A.− Propre, POL. et HIST. Système de gouvernement où le souverain possède une puissance de droit divin et sans limites constitutionnelles :
1. ... et l'on sait dans quel odieux et humiliant servage languissait en particulier l'Église de France sous le dur despotisme des parlemens et le despotisme corrupteur et dès lors plus dangereux de la cour; et certes il est digne de remarque qu'à cette époque d'esclavage dans l'ordre religieux correspond, dans l'ordre politique, le plein développement de l'absolutisme, qui au milieu des peuples déclarés corps et âmes l'inamissible propriété de leurs chefs, ne laissa subsister pour toute règle, pour toute loi que la volonté d'un seul. Lamennais, articles,L'avenir, 1831, p. 214.
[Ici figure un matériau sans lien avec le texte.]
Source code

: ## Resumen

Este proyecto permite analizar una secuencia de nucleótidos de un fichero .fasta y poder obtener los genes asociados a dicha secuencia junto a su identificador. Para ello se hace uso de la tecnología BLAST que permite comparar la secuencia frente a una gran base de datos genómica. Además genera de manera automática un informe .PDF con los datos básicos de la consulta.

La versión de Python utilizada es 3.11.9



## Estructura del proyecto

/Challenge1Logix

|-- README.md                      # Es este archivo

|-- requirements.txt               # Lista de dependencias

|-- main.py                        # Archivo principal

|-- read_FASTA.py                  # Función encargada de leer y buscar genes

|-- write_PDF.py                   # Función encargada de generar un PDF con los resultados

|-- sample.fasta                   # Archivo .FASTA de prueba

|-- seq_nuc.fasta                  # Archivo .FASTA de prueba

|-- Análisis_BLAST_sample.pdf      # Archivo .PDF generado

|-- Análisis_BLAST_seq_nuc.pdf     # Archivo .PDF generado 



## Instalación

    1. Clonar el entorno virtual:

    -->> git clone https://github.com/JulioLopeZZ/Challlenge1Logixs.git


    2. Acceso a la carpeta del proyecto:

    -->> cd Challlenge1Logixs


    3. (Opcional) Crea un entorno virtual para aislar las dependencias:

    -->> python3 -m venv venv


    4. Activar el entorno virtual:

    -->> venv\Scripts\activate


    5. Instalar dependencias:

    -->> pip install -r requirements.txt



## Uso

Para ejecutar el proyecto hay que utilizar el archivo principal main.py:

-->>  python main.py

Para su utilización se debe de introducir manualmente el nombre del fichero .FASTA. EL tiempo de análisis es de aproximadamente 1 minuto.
2. En l'année 1789, depuis la naissance du Christ, la nation française, divisée par castes, pauvre et opprimée, se débattait sous le triple réseau de l'absolutisme royal, de la tyrannie des seigneurs et des parlements, et de l'intolérance sacerdotale. Il y avait le droit du roi et le droit du prêtre, le droit du noble et le droit du roturier; il y avait des privilèges de naissance, de province, de communes, de corporations et de métiers : au fond de tout cela, la violence, l'immoralité, la misère. P.-J. Proudhon, Qu'est-ce que la propriété?,1840, p. 146.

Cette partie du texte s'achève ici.